Regimen simplification to atazanavir-ritonavir alone as maintenance antiretroviral therapy after sustained virologic suppression

Susan Swindells et al. JAMA. 2006.

Abstract

Context: The long-term adverse effects, expense, and difficulty of adherence to antiretroviral regimens have led to studies of simpler maintenance therapies. Maintenance therapy with ritonavir-boosted atazanavir alone is a possible option because of low pill burden, once-daily dosing, safety, and unique resistance profile.

Objective: To assess whether simplified maintenance therapy with atazanavir-ritonavir alone after virologic suppression increases the risk of virologic failure (2 consecutive human immunodeficiency virus type 1 [HIV-1] RNA measurements of > or =200 copies/mL).

Design, setting, and participants: Single-group, open-label, multicenter, 24-week pilot study of 36 HIV-infected adults with virologic suppression for 48 weeks or longer receiving their first protease inhibitor (PI)-based regimen. The study was conducted between September 1, 2004, and April 18, 2006, at 12 participating AIDS clinical trial units in the United States.

Intervention: Participants switched PIs to atazanavir-ritonavir at entry and discontinued nucleoside analog reverse transcriptase inhibitors (NRTIs) after 6 weeks.

Main outcome measures: Virologic failure within 24 weeks of discontinuing NRTIs. Other measures included HIV-1 drug resistance, plasma atazanavir concentrations, adverse events, CD4 cell counts, plasma lipid levels, and HIV-1 RNA levels in seminal plasma.

Results: Thirty-six participants enrolled and 2 discontinued before simplification to atazanavir-ritonavir alone. Thirty-four patients were included in the analysis of the primary end point after 24 weeks: 1 withdrew voluntarily, and 33 continued the regimen. Virologic success (absence of failure) through 24 weeks of simplified therapy occurred in 91% (31 of 34 patients; lower 90% confidence interval limit = 85%). Three participants experienced virologic failure 12, 14, and 20 weeks after simplification, with plasma HIV-1 RNA levels of 4730, 1285, and 28 397 copies/mL, respectively. Resistance testing at failure did not identify PI resistance mutations. Plasma atazanavir concentrations at failure were low or below detection in 2 of 3 participants experiencing failure. There were no treatment discontinuations for adverse events after simplification; no significant changes in CD4 cell counts or plasma lipid levels; and no detectable HIV-1 RNA in seminal plasma from all 8 participants tested.
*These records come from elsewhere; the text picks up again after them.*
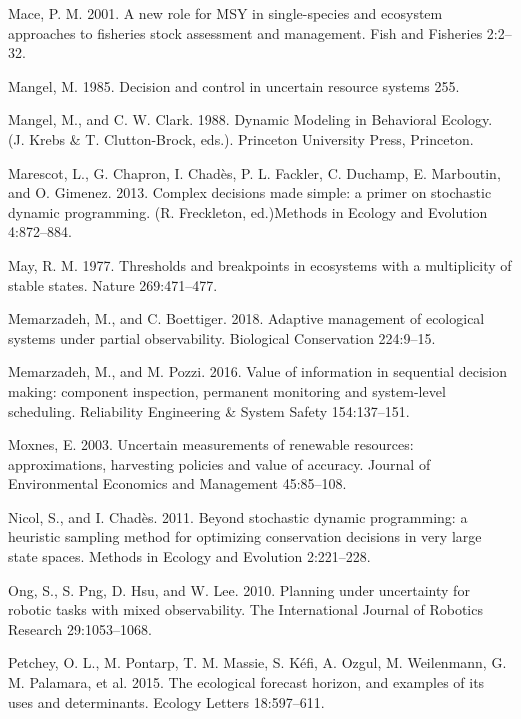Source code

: \documentclass[3p]{elsarticle} %
\begin{document}
\leavevmode\hypertarget{ref-Mace2001}{}%
Mace, P. M. 2001. A new role for MSY in single-species and ecosystem
approaches to fisheries stock assessment and management. Fish and
Fisheries 2:2--32.

\leavevmode\hypertarget{ref-Mangel1985}{}%
Mangel, M. 1985. Decision and control in uncertain resource systems 255.

\leavevmode\hypertarget{ref-Mangel1988}{}%
Mangel, M., and C. W. Clark. 1988. Dynamic Modeling in Behavioral
Ecology. (J. Krebs \& T. Clutton-Brock, eds.). Princeton University
Press, Princeton.

\leavevmode\hypertarget{ref-Marescot2013}{}%
Marescot, L., G. Chapron, I. Chadès, P. L. Fackler, C. Duchamp, E.
Marboutin, and O. Gimenez. 2013. Complex decisions made simple: a primer
on stochastic dynamic programming. (R. Freckleton, ed.)Methods in
Ecology and Evolution 4:872--884.

\leavevmode\hypertarget{ref-May1977}{}%
May, R. M. 1977. Thresholds and breakpoints in ecosystems with a
multiplicity of stable states. Nature 269:471--477.

\leavevmode\hypertarget{ref-Memarzadeh2018}{}%
Memarzadeh, M., and C. Boettiger. 2018. Adaptive management of
ecological systems under partial observability. Biological Conservation
224:9--15.

\leavevmode\hypertarget{ref-Memarzadeh2016b}{}%
Memarzadeh, M., and M. Pozzi. 2016. Value of information in sequential
decision making: component inspection, permanent monitoring and
system-level scheduling. Reliability Engineering \& System Safety
154:137--151.

\leavevmode\hypertarget{ref-Moxnes2003}{}%
Moxnes, E. 2003. Uncertain measurements of renewable resources:
approximations, harvesting policies and value of accuracy. Journal of
Environmental Economics and Management 45:85--108.

\leavevmode\hypertarget{ref-Nicol2011}{}%
Nicol, S., and I. Chadès. 2011. Beyond stochastic dynamic programming: a
heuristic sampling method for optimizing conservation decisions in very
large state spaces. Methods in Ecology and Evolution 2:221--228.

\leavevmode\hypertarget{ref-Ong2010}{}%
Ong, S., S. Png, D. Hsu, and W. Lee. 2010. Planning under uncertainty
for robotic tasks with mixed observability. The International Journal of
Robotics Research 29:1053--1068.

\leavevmode\hypertarget{ref-Petchy2015}{}%
Petchey, O. L., M. Pontarp, T. M. Massie, S. Kéfi, A. Ozgul, M.
Weilenmann, G. M. Palamara, et al. 2015. The ecological forecast
horizon, and examples of its uses and determinants. Ecology Letters
18:597--611.
\end{document}

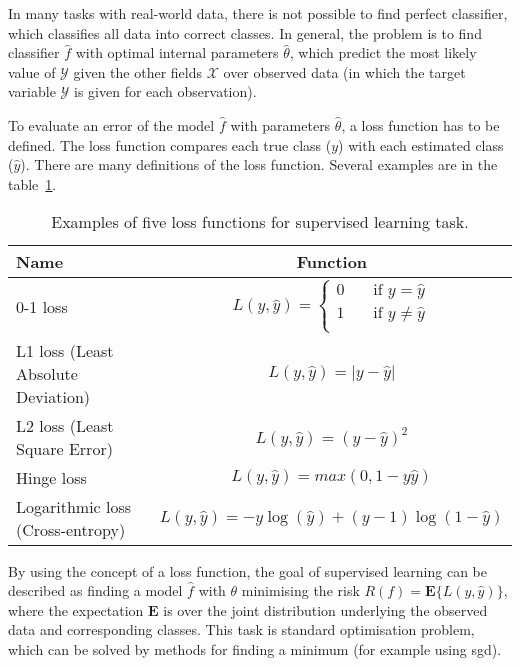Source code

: \documentclass[thesis=M,english]{FITthesis}[2012/10/20]
\begin{document}
In many tasks with real-world data, there is not possible to find perfect classifier, which classifies all data into correct classes. In general, the problem is to find classifier $\hat{f}$ with optimal internal parameters $\hat{\theta}$, which predict the most likely value of $\mathcal{Y}$ given the other fields $\mathcal{X}$ over observed data (in which the target variable $\mathcal{Y}$ is given for each observation). 

To evaluate an error of the model $\hat{f}$ with parameters $\hat{\theta}$, a loss function has to be defined. The loss function compares each true class ($y$) with each estimated class ($\hat{y}$). There are many definitions of the loss function. Several examples are in the table~\ref{tab:loss_function}. 

\begin{table}[H]\centering
\begin{small}
    \caption{Examples of five loss functions for supervised learning task.}\label{tab:loss_function}
    \begin{tabular}{|l|c|}\hline
        Name & Function\tabularnewline \hline \hline
        0-1 loss & $L(y,\hat{y}) = \begin{cases} 0  & \quad \text{if } y = \hat{y}\\ 1 & \quad \text{if } y \neq \hat{y}\\\end{cases}$ \tabularnewline \hline
        L1 loss (Least Absolute Deviation) & $L(y,\hat{y}) = |y-\hat{y}|$ \tabularnewline \hline
        L2 loss (Least Square Error) & $L(y,\hat{y}) = {(y-\hat{y})}^2$ \tabularnewline \hline
        Hinge loss & $L(y,\hat{y}) = max{(0,1-y\hat{y})}$ \tabularnewline \hline
        Logarithmic loss (Cross-entropy) & $L(y,\hat{y}) = -y\log{(\hat{y})} + (y-1)\log{(1-\hat{y})}$ \tabularnewline \hline
    \end{tabular}
    \end{small}
\end{table}

By using the concept of a loss function, the goal of supervised learning can be described as finding a model $\hat{f}$ with $\theta$ minimising the risk $R(f) = \mathbf{E}\lbrace L(y, \hat{y}) \rbrace$, where the expectation $\mathbf{E} $ is over the joint distribution underlying the observed data and corresponding classes. This task is standard optimisation problem, which can be solved by methods for finding a minimum (for example using \gls{sgd}).\cite{theano_mlp} 
\end{document}
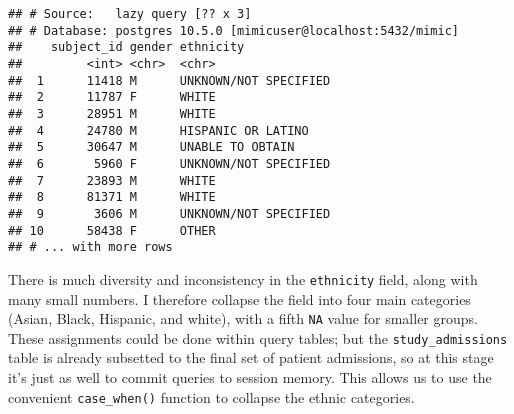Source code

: \documentclass[]{article}
\newenvironment{Shaded}{\begin{snugshade}}{\end{snugshade}}
\newcommand{\KeywordTok}[1]{\textcolor[rgb]{0.13,0.29,0.53}{\textbf{#1}}}
\newcommand{\DataTypeTok}[1]{\textcolor[rgb]{0.13,0.29,0.53}{#1}}
\newcommand{\StringTok}[1]{\textcolor[rgb]{0.31,0.60,0.02}{#1}}
\newcommand{\OperatorTok}[1]{\textcolor[rgb]{0.81,0.36,0.00}{\textbf{#1}}}
\newcommand{\NormalTok}[1]{#1}
\begin{document}
\begin{Shaded}
\end{Shaded}

\begin{verbatim}
## # Source:   lazy query [?? x 3]
## # Database: postgres 10.5.0 [mimicuser@localhost:5432/mimic]
##    subject_id gender ethnicity            
##         <int> <chr>  <chr>                
##  1      11418 M      UNKNOWN/NOT SPECIFIED
##  2      11787 F      WHITE                
##  3      28951 M      WHITE                
##  4      24780 M      HISPANIC OR LATINO   
##  5      30647 M      UNABLE TO OBTAIN     
##  6       5960 F      UNKNOWN/NOT SPECIFIED
##  7      23893 M      WHITE                
##  8      81371 M      WHITE                
##  9       3606 M      UNKNOWN/NOT SPECIFIED
## 10      58438 F      OTHER                
## # ... with more rows
\end{verbatim}

There is much diversity and inconsistency in the \texttt{ethnicity}
field, along with many small numbers. I therefore collapse the field
into four main categories (Asian, Black, Hispanic, and white), with a
fifth \texttt{NA} value for smaller groups. These assignments could be
done within query tables; but the \texttt{study\_admissions} table is
already subsetted to the final set of patient admissions, so at this
stage it's just as well to commit queries to session memory. This allows
us to use the convenient \texttt{case\_when()} function to collapse the
ethnic categories.
\end{document}
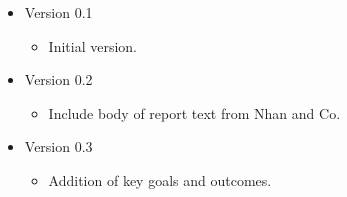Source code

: \documentclass[11pt,letterpaper,fleqn]{article}
\begin{document}
\vspace{8pt}
\begin{itemize}
  \item Version 0.1
  \vspace{-5pt}
  \begin{itemize}
    \item Initial version.
  \end{itemize}
  \item Version 0.2
  \vspace{-5pt}
  \begin{itemize}
    \item Include body of report text from Nhan and Co.
  \end{itemize}
  \item Version 0.3
  \vspace{-5pt}
  \begin{itemize}
    \item Addition of key goals and outcomes.
  \end{itemize}
\end{itemize}
\end{document}
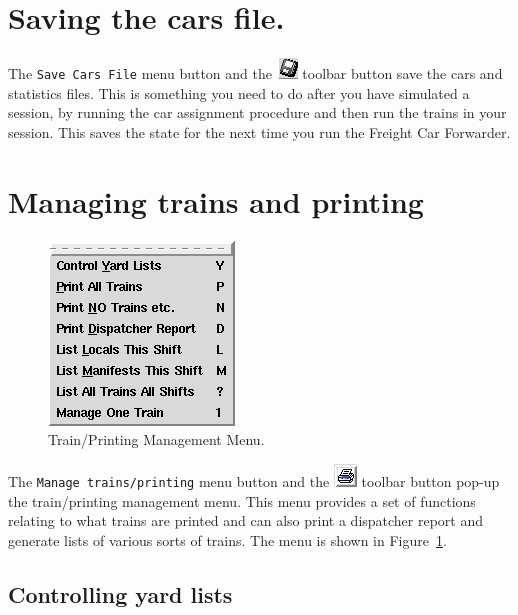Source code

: \section{Saving the cars file.}

The \verb=Save Cars File= menu button and the \includegraphics{FCFSaveCarsTool.png} 
toolbar button save the cars and statistics files. This is something you
need to do after you have simulated a session, by running the car
assignment procedure and then run the trains in your session.  This
saves the state for the next time you run the Freight Car Forwarder.

\section{Managing trains and printing}
\begin{figure}[hbpt]
\begin{centering}
\includegraphics{FCFManageTrainsMenu.png}
\caption{Train/Printing Management Menu.}
\label{fig:fcf:FCFManageTrainsMenu}
\end{centering}
\end{figure}
The \verb=Manage trains/printing= menu button and the 
\includegraphics{FCFManageTrainsTool.png} toolbar button pop-up the
train/printing management menu.  This menu provides a set of functions
relating to what trains are printed and can also  print a dispatcher
report and generate lists of various sorts of trains.  The menu is shown
in  Figure~\ref{fig:fcf:FCFManageTrainsMenu}.

\subsection{Controlling yard lists}


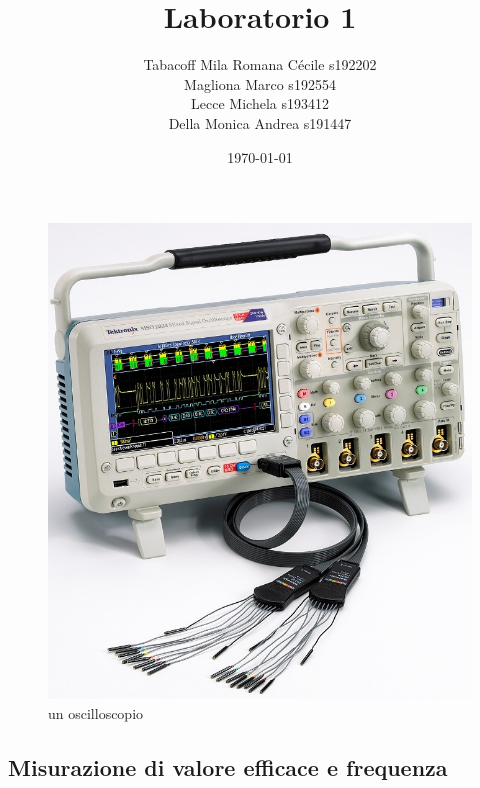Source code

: \documentclass[a4paper]{article}
\begin{document}
\title{Laboratorio 1}
\author{
        Tabacoff Mila Romana Cécile s192202\\
        Magliona Marco s192554 \\
        Lecce Michela s193412\\
        Della Monica Andrea s191447}

\date{\today}
\maketitle


\begin{figure}[h]
\centering
\includegraphics[scale=0.5]{dso.jpg}
\caption{un oscilloscopio}
\end{figure}

\newpage

\begin{tcolorbox}[breakable,colback=cyan,colframe=cyan]
\section*{Misurazione di valore efficace e frequenza}
\end{tcolorbox}
\end{document}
Conclusions: These preliminary data suggest that simplified maintenance therapy with atazanavir-ritonavir alone may be efficacious for maintaining virologic suppression in carefully selected patients with HIV infection. These findings require confirmation in larger, randomized trials of this strategy.

Trial registration: clinicaltrials.gov Identifier: NCT00084019.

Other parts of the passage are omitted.